Sunday, December 7, 2014

Advent of Atrocities-Day 7: Otis (2008)

You could be forgiven for having passed up (or never having heard of) this straight to DVD horror comedy, but after reading this post, you will be expected to hunt down a copy of your own, give it a place of honor on your DVD shelf, then buy extra copies for your 9 closest friends. You'd be a fool not to.

Otis is the story of a 40-year old pizza delivery boy who is obsessed with going on the perfect prom date. To that end, he regularly kidnaps high school girls, keeps them locked up in his basement, and forces them to role-play his dream date: Kim. If they don't play along, they get punished. If they do play along, well, we don't exactly find out. But there's a long trail of bodies left behind.

The premise is pretty sick, and Bostin Christopher is beyond creepy in the title role. But it's not creepiness that makes this movie a winner, it's the abyss-black humor. When Otis abducts Riley Lawson (Ashley Johnson), her family finds out where he lives and goes after him.

Illeana Douglas gives the film's standout performance as Riley's mother, whose thirst for revenge tops Otis in depravity. But she doesn't play it as demented, but more matter-of-fact. Sure she's mad as hell and out for blood, but she's always in control.

Her husband (Daniel Stern), on the other hand, is freaking right the fuck out. The two play off each other like the old pros that they are, with Stern a histrionic ball of panic and Douglas a calm, focused psychopath. Add to the mix and overly enthusiastic son, and you've got the hands-down funniest graphic torture scene of all time.
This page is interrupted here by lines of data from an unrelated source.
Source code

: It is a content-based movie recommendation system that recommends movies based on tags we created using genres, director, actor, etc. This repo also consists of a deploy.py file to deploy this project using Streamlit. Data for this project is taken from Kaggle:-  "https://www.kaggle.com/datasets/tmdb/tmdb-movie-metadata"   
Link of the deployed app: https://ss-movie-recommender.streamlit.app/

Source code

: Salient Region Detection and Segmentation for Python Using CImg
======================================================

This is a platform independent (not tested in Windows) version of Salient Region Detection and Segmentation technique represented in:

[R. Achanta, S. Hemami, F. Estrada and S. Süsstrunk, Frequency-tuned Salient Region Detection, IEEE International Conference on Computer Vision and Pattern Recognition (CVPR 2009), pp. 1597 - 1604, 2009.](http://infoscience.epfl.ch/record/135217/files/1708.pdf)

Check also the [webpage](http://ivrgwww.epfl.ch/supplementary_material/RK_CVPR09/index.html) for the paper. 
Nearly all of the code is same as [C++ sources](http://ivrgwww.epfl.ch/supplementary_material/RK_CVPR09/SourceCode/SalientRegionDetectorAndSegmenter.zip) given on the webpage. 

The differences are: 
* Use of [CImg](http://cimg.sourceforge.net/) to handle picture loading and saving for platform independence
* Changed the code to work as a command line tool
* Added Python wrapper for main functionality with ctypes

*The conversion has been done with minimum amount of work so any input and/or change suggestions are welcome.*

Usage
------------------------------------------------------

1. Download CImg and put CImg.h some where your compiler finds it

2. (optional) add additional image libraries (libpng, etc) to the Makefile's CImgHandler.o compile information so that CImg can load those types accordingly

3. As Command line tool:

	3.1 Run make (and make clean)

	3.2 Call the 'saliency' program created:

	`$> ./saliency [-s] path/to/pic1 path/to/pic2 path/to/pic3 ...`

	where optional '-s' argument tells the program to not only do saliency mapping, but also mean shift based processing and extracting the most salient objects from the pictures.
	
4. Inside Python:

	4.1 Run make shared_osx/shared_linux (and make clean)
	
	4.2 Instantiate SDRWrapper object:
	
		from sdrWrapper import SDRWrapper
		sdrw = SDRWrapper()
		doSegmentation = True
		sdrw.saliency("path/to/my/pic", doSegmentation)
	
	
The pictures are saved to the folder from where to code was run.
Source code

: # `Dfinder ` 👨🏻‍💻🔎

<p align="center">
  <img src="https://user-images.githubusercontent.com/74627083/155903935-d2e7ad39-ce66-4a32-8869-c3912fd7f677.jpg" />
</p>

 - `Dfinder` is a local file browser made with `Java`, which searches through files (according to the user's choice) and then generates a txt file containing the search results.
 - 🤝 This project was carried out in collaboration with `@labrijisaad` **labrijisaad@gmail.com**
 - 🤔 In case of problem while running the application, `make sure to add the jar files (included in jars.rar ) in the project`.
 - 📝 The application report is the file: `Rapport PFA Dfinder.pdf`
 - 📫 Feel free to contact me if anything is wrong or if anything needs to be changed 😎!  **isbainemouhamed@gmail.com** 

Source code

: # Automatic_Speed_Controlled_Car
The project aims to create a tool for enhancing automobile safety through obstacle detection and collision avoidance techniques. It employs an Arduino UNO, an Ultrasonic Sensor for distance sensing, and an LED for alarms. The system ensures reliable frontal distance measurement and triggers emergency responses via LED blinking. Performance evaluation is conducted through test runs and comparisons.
"I've already smashed him in the face with a shovel. I... I hot-wired his rectum!"

And believe me, the scene is brutal. But any discomfort you feel just feeds into your laughter at the dialogue. I don't want to spoil too much of the fun, but here's the best line in the whole movie: "I thought your dad could cut his fingers and toes off and we could blend them into a smoothie and make him drink it." Now imagine that line delivered with a proud smile from Illeana Douglas. Okay, whatever you just imagined wasn't half as funny as her delivery.

Aside from being disturbing, gory, and hilarious, the cool thing about Otis is that despite being the Big Bad, Otis is constantly being outsmarted and manipulated by the girls he abducts. For a movie where women are assaulted and used as playthings by an overgrown manchild, Otis is surprisingly feminist. Riley survives by her wits, manipulating Otis to her advantage and (MINOR SPOILER) manages to escape without anyone's help. She's a final girl on par with Nancy Thompson.

As a character, Otis is equal parts menacing and pathetic. He dons his brother's old football uniform and makes Riley dress as a cheerleader, cheering just for him. Leading up to prom night, he takes her on a series of dates, one involving garden gnomes.

And just look at the dance scene from Otis's dream prom.

Despite her dread at the prospect of certain post-prom activities (read as all-but-certain rape), Riley can hardly suppress a laugh at Otis's expense.

 As a villain, Otis is a fully-formed character rather than a faceless thrill killer. You never come to like the guy, but you can understand him on some level. Then when Riley's ideal suburban family unleashes their domestic variety of Hell, Otis suddenly doesn't look so bad.

In closing, go forth and pick up your copy of Otis, abduct a date, and blend up some smoothies for your garden gnomes. It'll be more fun than the prom.